For you, the music is forever connected to 'whatever episode you really cherish'.

For HIM, it might not be that key. He doesn't remember that that Whitesnake song was part of the Chevy make out scene. It's just another Whitesnake song to him. For him, it might be 'I like making out in Chevy's' or 'the night you had your hair up like Cindy Lauper'.

I would suggest you have a conversation geared to 'do you remember when we made out at Pat's? What do you really remember about that?' Projecting YOUR 'romantic' triggers on him is not exactly fair.

Find out what he sees as romantic and go from there.

That being said, I think you are engaging in a bit of nostalgia (pain for things lost). When you made out in that Chevy, listening to Whitesnake, with your hair up in Cindy Lauper locks, you were a more innocent person and it was a newer experience. You want that 'first kiss feeling' back again.

Which, I am sorry to say, is unlikely. Instead, I would focus on NEW romantic times. It will never be 'first kiss teen crush' stuff...but it can be good none the less.

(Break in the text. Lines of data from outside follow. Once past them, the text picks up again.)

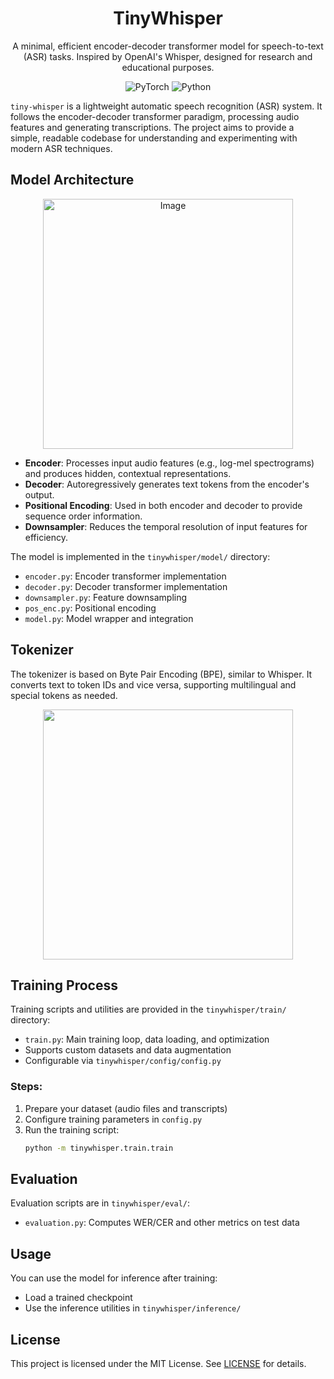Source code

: <div align="center">
  <h1>TinyWhisper</h1>
  <p> A minimal, efficient encoder-decoder transformer model for speech-to-text (ASR) tasks. Inspired by OpenAI's Whisper, designed for research and educational purposes.</p>

![PyTorch](https://img.shields.io/badge/PyTorch-%23EE4C2C.svg?style=flat&logo=PyTorch&logoColor=white) ![Python](https://img.shields.io/badge/Python-blue.svg?style=flat&logo=python&logoColor=white)

</div>

`tiny-whisper` is a lightweight automatic speech recognition (ASR) system. It follows the encoder-decoder transformer paradigm, processing audio features and generating transcriptions. The project aims to provide a simple, readable codebase for understanding and experimenting with modern ASR techniques.

## Model Architecture

<div align="center">
<img width="400" alt="Image" src="https://github.com/user-attachments/assets/9d29d0ab-cf38-4fd1-8fca-0faaeeb972cc" />
</div>

- **Encoder**: Processes input audio features (e.g., log-mel spectrograms) and produces hidden, contextual representations.
- **Decoder**: Autoregressively generates text tokens from the encoder's output.
- **Positional Encoding**: Used in both encoder and decoder to provide sequence order information.
- **Downsampler**: Reduces the temporal resolution of input features for efficiency.

The model is implemented in the `tinywhisper/model/` directory:

- `encoder.py`: Encoder transformer implementation
- `decoder.py`: Decoder transformer implementation
- `downsampler.py`: Feature downsampling
- `pos_enc.py`: Positional encoding
- `model.py`: Model wrapper and integration

## Tokenizer

The tokenizer is based on Byte Pair Encoding (BPE), similar to Whisper. It converts text to token IDs and vice versa, supporting multilingual and special tokens as needed.

<div align="center">
<img src="https://github.com/user-attachments/assets/dbcad90f-0d78-4407-a48d-4973027fb9b2" width="400" />
</div>

## Training Process

Training scripts and utilities are provided in the `tinywhisper/train/` directory:

- `train.py`: Main training loop, data loading, and optimization
- Supports custom datasets and data augmentation
- Configurable via `tinywhisper/config/config.py`

### Steps:

1. Prepare your dataset (audio files and transcripts)
2. Configure training parameters in `config.py`
3. Run the training script:
   ```bash
   python -m tinywhisper.train.train
   ```

## Evaluation

Evaluation scripts are in `tinywhisper/eval/`:

- `evaluation.py`: Computes WER/CER and other metrics on test data

## Usage

You can use the model for inference after training:

- Load a trained checkpoint
- Use the inference utilities in `tinywhisper/inference/`

## License

This project is licensed under the MIT License. See [LICENSE](LICENSE) for details.
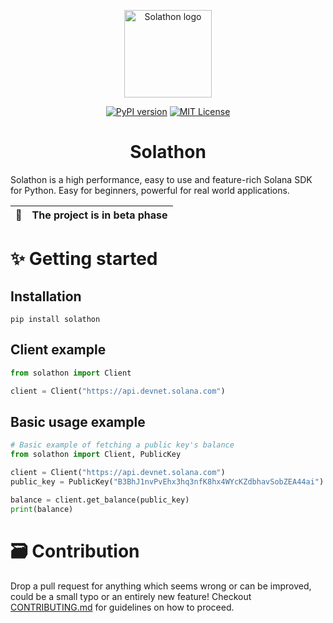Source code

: <p align="center">
  <a href="#">
    <img
      alt="Solathon logo"
      src="https://media.discordapp.net/attachments/807140294764003350/929017682836193410/logo.png"
      width="140"
    />
  </a>
</p>


<p align="center">
  <a href="https://pypi.org/project/solathon/" target="_blank"><img src="https://badge.fury.io/py/solathon.svg" alt="PyPI version"></a>
  <a href="https://github.com/GitBolt/solathon/blob/master/LICENSE" target="_blank"><img src="https://img.shields.io/badge/License-MIT-yellow.svg" alt="MIT License"></a>
  <br>
</p>

<h1 align="center">Solathon</h1>

Solathon is a high performance, easy to use and feature-rich Solana SDK for Python. Easy for beginners, powerful for real world applications.

|🧪| The project is in beta phase|
|---|-----------------------------|

# ✨ Getting started
## Installation
```
pip install solathon
```
## Client example
```python
from solathon import Client

client = Client("https://api.devnet.solana.com")
```
## Basic usage example
```python
# Basic example of fetching a public key's balance
from solathon import Client, PublicKey

client = Client("https://api.devnet.solana.com")
public_key = PublicKey("B3BhJ1nvPvEhx3hq3nfK8hx4WYcKZdbhavSobZEA44ai")

balance = client.get_balance(public_key)
print(balance)
```

# 🗃️ Contribution
Drop a pull request for anything which seems wrong or can be improved, could be a small typo or an entirely new feature! Checkout [CONTRIBUTING.md](CONTRIBUTING.md) for guidelines on how to proceed.
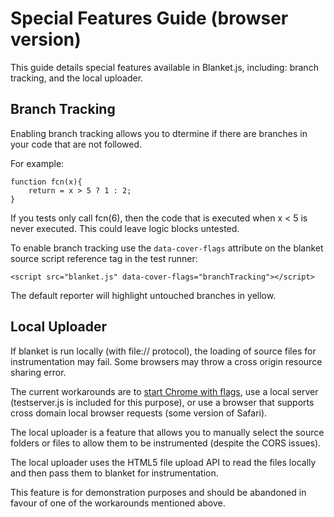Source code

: # Special Features Guide (browser version)

This guide details special features available in Blanket.js, including: branch tracking, and the local uploader.


## Branch Tracking

Enabling branch tracking allows you to dtermine if there are branches in your code that are not followed.

For example:

```  
function fcn(x){
    return = x > 5 ? 1 : 2;
}  
```

If you tests only call fcn(6), then the code that is executed when x < 5 is never executed.  This could leave logic blocks untested.

To enable branch tracking use the `data-cover-flags` attribute on the blanket source script reference tag in the test runner:

`<script src="blanket.js" data-cover-flags="branchTracking"></script>`

The default reporter will highlight untouched branches in yellow.


## Local Uploader

If blanket is run locally (with file:// protocol), the loading of source files for instrumentation may fail.  Some browsers may throw a cross origin resource sharing error.

The current workarounds are to [start Chrome with flags](http://askubuntu.com/questions/160245/making-google-chrome-option-allow-file-access-from-files-permanent), use a local server (testserver.js is included for this purpose), or use a browser that supports cross domain local browser requests (some version of Safari).

The local uploader is a feature that allows you to manually select the source folders or files to allow them to be instrumented (despite the CORS issues).

The local uploader uses the HTML5 file upload API to read the files locally and then pass them to blanket for instrumentation.

This feature is for demonstration purposes and should be abandoned in favour of one of the workarounds mentioned above.

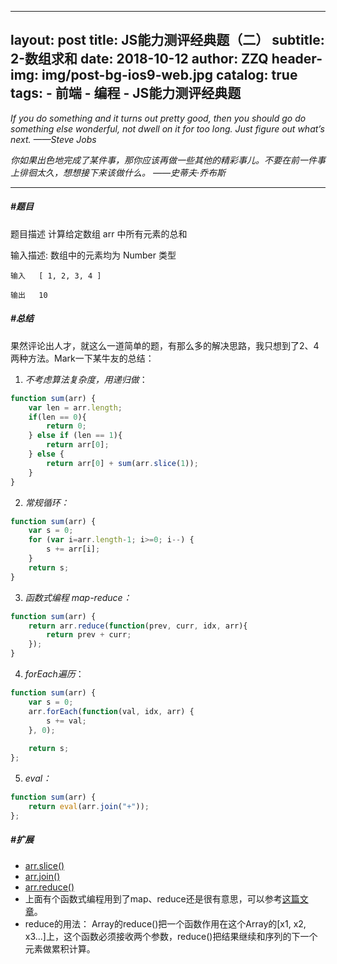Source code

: 
---
layout:     post
title:      JS能力测评经典题（二）
subtitle:   2-数组求和
date:       2018-10-12
author:     ZZQ
header-img: img/post-bg-ios9-web.jpg
catalog: true
tags:
    - 前端
    - 编程
    - JS能力测评经典题
---


*If you do something and it turns out pretty good, then you should go do something else wonderful, not dwell on it for too long. Just figure out what’s next.*                       *——Steve Jobs*

*你如果出色地完成了某件事，那你应该再做一些其他的精彩事儿。不要在前一件事上徘徊太久，想想接下来该做什么。*                 *——史蒂夫·乔布斯*


---



#####  #题目
题目描述
计算给定数组 arr 中所有元素的总和

输入描述:
数组中的元素均为 Number 类型

`输入   [ 1, 2, 3, 4 ]`

`输出   10`


#####  #总结
果然评论出人才，就这么一道简单的题，有那么多的解决思路，我只想到了2、4两种方法。Mark一下某牛友的总结：


1. *不考虑算法复杂度，用递归做*：

```javascript
function sum(arr) {
    var len = arr.length;
    if(len == 0){
        return 0;
    } else if (len == 1){
        return arr[0];
    } else {
        return arr[0] + sum(arr.slice(1));
    }
}
```

2. *常规循环：*


```javascript
function sum(arr) {
    var s = 0;
    for (var i=arr.length-1; i>=0; i--) {
        s += arr[i];
    }
    return s;
}
```


3. *函数式编程 map-reduce：*


```javascript
function sum(arr) {
    return arr.reduce(function(prev, curr, idx, arr){
        return prev + curr;
    });
}
```


4. *forEach遍历*：

```javascript
function sum(arr) {
    var s = 0;
    arr.forEach(function(val, idx, arr) {
        s += val;
    }, 0);
  
    return s;
};
```

5. *eval：*


```javascript
function sum(arr) {
    return eval(arr.join("+"));
};
```

##### #扩展
- [arr.slice()](http://www.w3school.com.cn/jsref/jsref_slice_array.asp)
- [arr.join()](http://www.w3school.com.cn/jsref/jsref_join.asp)
- [arr.reduce()](https://www.liaoxuefeng.com/wiki/001434446689867b27157e896e74d51a89c25cc8b43bdb3000/001435119854495d29b9b3d7028477a96ed74db95032675000)
- 上面有个函数式编程用到了map、reduce还是很有意思，可以参考[这篇文章](https://www.liaoxuefeng.com/wiki/001434446689867b27157e896e74d51a89c25cc8b43bdb3000/001435119854495d29b9b3d7028477a96ed74db95032675000)。
- reduce的用法：
Array的reduce()把一个函数作用在这个Array的[x1, x2, x3...]上，这个函数必须接收两个参数，reduce()把结果继续和序列的下一个元素做累积计算。
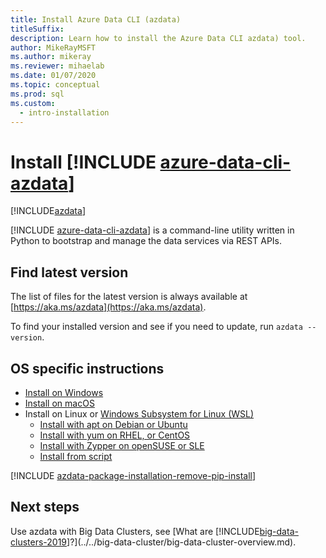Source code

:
 ```yaml
---
title: Install Azure Data CLI (azdata)
titleSuffix: 
description: Learn how to install the Azure Data CLI azdata) tool.
author: MikeRayMSFT
ms.author: mikeray
ms.reviewer: mihaelab
ms.date: 01/07/2020
ms.topic: conceptual
ms.prod: sql
ms.custom:
  - intro-installation
---
```


# Install [!INCLUDE [azure-data-cli-azdata](../../includes/azure-data-cli-azdata.md)]

[!INCLUDE[azdata](../../includes/applies-to-version/azdata.md)]

[!INCLUDE [azure-data-cli-azdata](../../includes/azure-data-cli-azdata.md)] is a command-line utility written in Python to bootstrap and manage the data services via REST APIs. 

## Find latest version

The list of files for the latest version is always available at [https://aka.ms/azdata](https://aka.ms/azdata).

To find your installed version and see if you need to update, run `azdata --version`.

## OS specific instructions

* [Install on Windows](../install/deploy-install-azdata-installer.md)
* [Install on macOS](../install/deploy-install-azdata-macos.md)
* Install on Linux or [Windows Subsystem for Linux (WSL)](/windows/wsl/about/)
   * [Install with apt on Debian or Ubuntu](../install/deploy-install-azdata-linux-package.md)
   * [Install with yum on RHEL, or CentOS](../install/deploy-install-azdata-yum.md)
   * [Install with Zypper on openSUSE or SLE](../install/deploy-install-azdata-zypper.md)
   * [Install from script](../install/deploy-install-azdata-pip.md)

[!INCLUDE [azdata-package-installation-remove-pip-install](../../includes/azdata-package-installation-remove-pip-install.md)]

## Next steps

Use azdata with Big Data Clusters, see [What are [!INCLUDE[big-data-clusters-2019](../../includes/ssbigdataclusters-ver15.md)]?](../../big-data-cluster/big-data-cluster-overview.md).
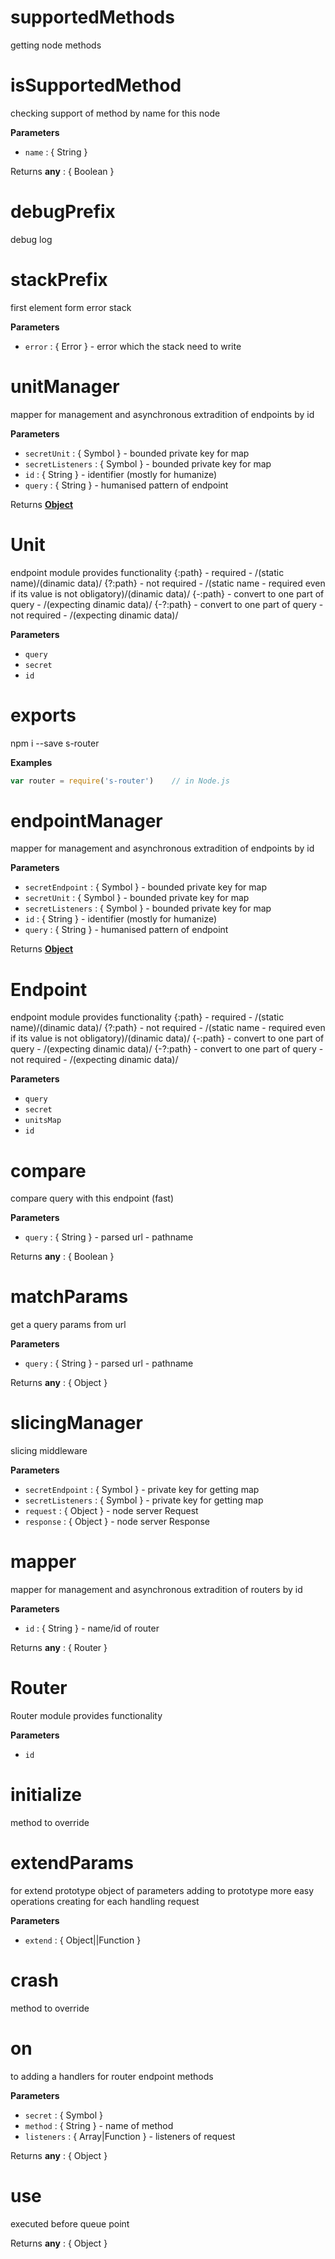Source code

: <!-- Generated by documentation.js. Update this documentation by updating the source code. -->

# supportedMethods

getting node methods

# isSupportedMethod

checking support of method by name for this node

**Parameters**

-   `name`  : { String }

Returns **any** : { Boolean }

# debugPrefix

debug log

# stackPrefix

first element form error stack

**Parameters**

-   `error`  : { Error } - error which the stack need to write

# unitManager

mapper for management and asynchronous extradition of endpoints by id

**Parameters**

-   `secretUnit`  : { Symbol } - bounded private key for map
-   `secretListeners`  : { Symbol } - bounded private key for map
-   `id`  : { String } - identifier (mostly for humanize)
-   `query`  : { String } - humanised pattern of endpoint

Returns **[Object](https://developer.mozilla.org/en-US/docs/Web/JavaScript/Reference/Global_Objects/Object)** 

# Unit

endpoint module provides functionality 
{:path} - required - /(static name)/(dinamic data)/
{?:path} - not required - /(static name - required even if its value is not obligatory)/(dinamic data)/
{-:path} - convert to one part of query - /(expecting dinamic data)/
{-?:path} - convert to one part of query - not required - /(expecting dinamic data)/

**Parameters**

-   `query`  
-   `secret`  
-   `id`  

# exports

npm i --save s-router

**Examples**

```javascript
var router = require('s-router')    // in Node.js
```

# endpointManager

mapper for management and asynchronous extradition of endpoints by id

**Parameters**

-   `secretEndpoint`  : { Symbol } - bounded private key for map
-   `secretUnit`  : { Symbol } - bounded private key for map
-   `secretListeners`  : { Symbol } - bounded private key for map
-   `id`  : { String } - identifier (mostly for humanize)
-   `query`  : { String } - humanised pattern of endpoint

Returns **[Object](https://developer.mozilla.org/en-US/docs/Web/JavaScript/Reference/Global_Objects/Object)** 

# Endpoint

endpoint module provides functionality 
{:path} - required - /(static name)/(dinamic data)/
{?:path} - not required - /(static name - required even if its value is not obligatory)/(dinamic data)/
{-:path} - convert to one part of query - /(expecting dinamic data)/
{-?:path} - convert to one part of query - not required - /(expecting dinamic data)/

**Parameters**

-   `query`  
-   `secret`  
-   `unitsMap`  
-   `id`  

# compare

compare query with this endpoint (fast)

**Parameters**

-   `query`  : { String } - parsed url - pathname

Returns **any** : { Boolean }

# matchParams

get a query params from url

**Parameters**

-   `query`  : { String } - parsed url - pathname

Returns **any** : { Object }

# slicingManager

slicing middleware

**Parameters**

-   `secretEndpoint`  : { Symbol } - private key for getting map
-   `secretListeners`  : { Symbol } - private key for getting map
-   `request`  : { Object } - node server Request
-   `response`  : { Object } - node server Response

# mapper

mapper for management and asynchronous extradition of routers by id

**Parameters**

-   `id`  : { String } - name/id of router

Returns **any** : { Router }

# Router

Router module provides functionality

**Parameters**

-   `id`  

# initialize

method to override

# extendParams

for extend prototype object of parameters
adding to prototype more easy operations creating for each handling request

**Parameters**

-   `extend`  : { Object||Function }

# crash

method to override

# on

to adding a handlers for router endpoint methods

**Parameters**

-   `secret`  : { Symbol }
-   `method`  : { String } - name of method
-   `listeners`  : { Array|Function } - listeners of request

Returns **any** : { Object }

# use

executed before queue point

Returns **any** : { Object }
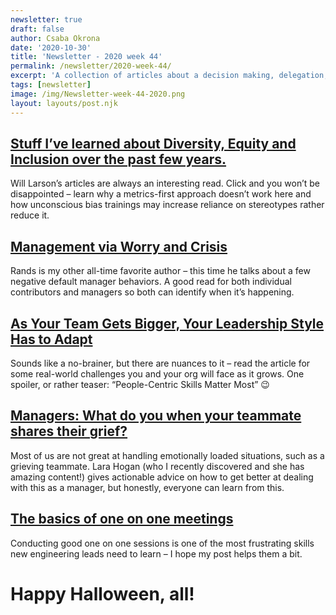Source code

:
 ```yaml
---
newsletter: true
draft: false
author: Csaba Okrona
date: '2020-10-30'
title: 'Newsletter - 2020 week 44'
permalink: /newsletter/2020-week-44/
excerpt: 'A collection of articles about a decision making, delegation, pitfalls of servant leadership and effective goal setting.'
tags: [newsletter]
image: /img/Newsletter-week-44-2020.png
layout: layouts/post.njk
---
```


## [Stuff I’ve learned about Diversity, Equity and Inclusion over the past few years.](https://lethain.com/stuff-learned-about-dei-2020/)
Will Larson’s articles are always an interesting read. Click and you won’t be disappointed – learn why a metrics-first approach doesn’t work here and how unconscious bias trainings may increase reliance on stereotypes rather reduce it.

## [Management via Worry and Crisis](https://randsinrepose.com/archives/management-via-worry-and-crisis/)
Rands is my other all-time favorite author – this time he talks about a few negative default manager behaviors. A good read for both individual contributors and managers so both can identify when it’s happening.

## [As Your Team Gets Bigger, Your Leadership Style Has to Adapt](https://hbr.org/2019/03/as-your-team-gets-bigger-your-leadership-style-has-to-adapt)
Sounds like a no-brainer, but there are nuances to it – read the article for some real-world challenges you and your org will face as it grows. One spoiler, or rather teaser: “People-Centric Skills Matter Most” 😉

## [Managers: What do you when your teammate shares their grief?](https://larahogan.me/blog/managers-when-teammate-shares-grief/)
Most of us are not great at handling emotionally loaded situations, such as a grieving teammate. Lara Hogan (who I recently discovered and she has amazing content!) gives actionable advice on how to get better at dealing with this as a manager, but honestly, everyone can learn from this.

## [The basics of one on one meetings](https://ochronus.online/the-basics-of-one-on-ones/)
Conducting good one on one sessions is one of the most frustrating skills new engineering leads need to learn – I hope my post helps them a bit.

# Happy Halloween, all!
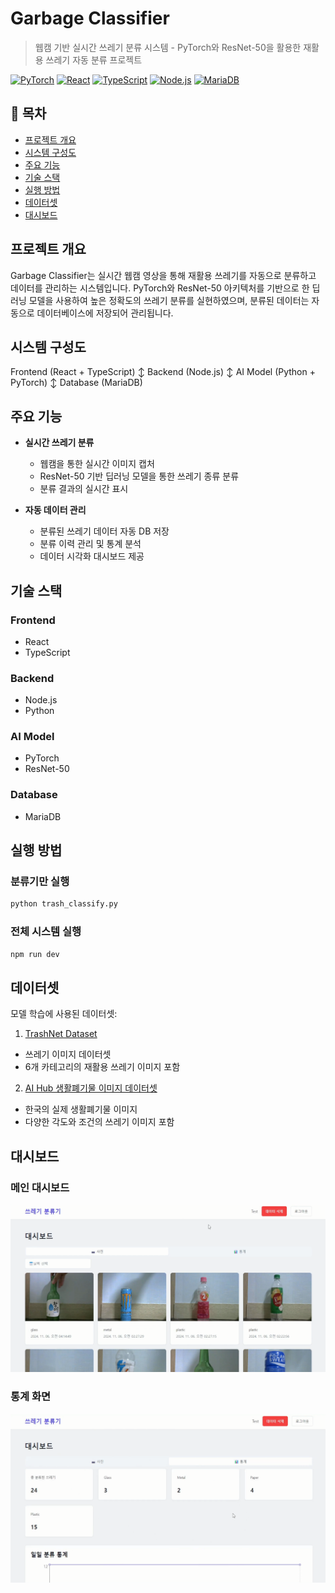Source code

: # Garbage Classifier

> 웹캠 기반 실시간 쓰레기 분류 시스템 - PyTorch와 ResNet-50을 활용한 재활용 쓰레기 자동 분류 프로젝트

[![PyTorch](https://img.shields.io/badge/PyTorch-EE4C2C?style=flat-square&logo=PyTorch&logoColor=white)]()
[![React](https://img.shields.io/badge/React-61DAFB?style=flat-square&logo=React&logoColor=black)]()
[![TypeScript](https://img.shields.io/badge/TypeScript-3178C6?style=flat-square&logo=TypeScript&logoColor=white)]()
[![Node.js](https://img.shields.io/badge/Node.js-339933?style=flat-square&logo=Node.js&logoColor=white)]()
[![MariaDB](https://img.shields.io/badge/MariaDB-003545?style=flat-square&logo=MariaDB&logoColor=white)]()

## 📝 목차
- [프로젝트 개요](#프로젝트-개요)
- [시스템 구성도](#시스템-구성도)
- [주요 기능](#주요-기능)
- [기술 스택](#기술-스택)
- [실행 방법](#실행-방법)
- [데이터셋](#데이터셋)
- [대시보드](#대시보드)

## 프로젝트 개요
Garbage Classifier는 실시간 웹캠 영상을 통해 재활용 쓰레기를 자동으로 분류하고 데이터를 관리하는 시스템입니다. PyTorch와 ResNet-50 아키텍처를 기반으로 한 딥러닝 모델을 사용하여 높은 정확도의 쓰레기 분류를 실현하였으며, 분류된 데이터는 자동으로 데이터베이스에 저장되어 관리됩니다.

## 시스템 구성도
Frontend (React + TypeScript)
↕
Backend (Node.js)
↕
AI Model (Python + PyTorch)
↕
Database (MariaDB)

## 주요 기능
- **실시간 쓰레기 분류**
  - 웹캠을 통한 실시간 이미지 캡처
  - ResNet-50 기반 딥러닝 모델을 통한 쓰레기 종류 분류
  - 분류 결과의 실시간 표시

- **자동 데이터 관리**
  - 분류된 쓰레기 데이터 자동 DB 저장
  - 분류 이력 관리 및 통계 분석
  - 데이터 시각화 대시보드 제공

## 기술 스택
### Frontend
- React
- TypeScript

### Backend
- Node.js
- Python

### AI Model
- PyTorch
- ResNet-50

### Database
- MariaDB

## 실행 방법
### 분류기만 실행
```bash
python trash_classify.py
```
### 전체 시스템 실행
```bash
npm run dev
```

## 데이터셋
모델 학습에 사용된 데이터셋:
1. [TrashNet Dataset](https://huggingface.co/datasets/garythung/trashnet)
  - 쓰레기 이미지 데이터셋
  - 6개 카테고리의 재활용 쓰레기 이미지 포함

2. [AI Hub 생활폐기물 이미지 데이터셋](https://aihub.or.kr/aihubdata/data/view.do?currMenu=115&topMenu=100&aihubDataSe=realm&dataSetSn=140)
  - 한국의 실제 생활폐기물 이미지
  - 다양한 각도와 조건의 쓰레기 이미지 포함

## 대시보드
### 메인 대시보드
![대시보드 메인](Images/Dashboard_photo.png)

### 통계 화면
![대시보드 통계](Images/Dashboard_stats.png)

You need to get a crib sheet of signals down between you. Yes, it sound mechanical, but if stockings are a romantic trigger for him, the simple act of putting on a pair of stockings with a significant look will probably charge him up all day. And he will know that X song really turns your crank...so when he suddenly pulls out a bottle of white wine while he puts on THAT song will have more, not less impact. His intentions are perfectly clear...


----------



## Lillie (Oct 10, 2013)

I' a girl , i get romantic, and I understand guys dont' always feel the same. For some reason tonight I gave my all. Songs really hold a place in my heart just like the lover I've known all my life.


----------



## Lillie (Oct 10, 2013)

Is it wrong to just want that feeliing of wanting


----------



## EleGirl (Dec 3, 2011)

Lillie said:


> Yes,
> I told him afterwards, but the before (for me ) was spontaneous .
> He just said oh ok when I excplained my reason for being disappointed . He just gave me a hug . Said sorry. That was that. I went on to tell him the reasonining behind the song Nd things... He just said well he didn't"t know. I should"ve of played......such such an d did this and did that and he would've got the hint. But he did say he appreciated my idea.
> 
> Should I feel hurt or just I don't know...it's not his fault or mine....help please


Your emotions are what they are. There is no right or wrong.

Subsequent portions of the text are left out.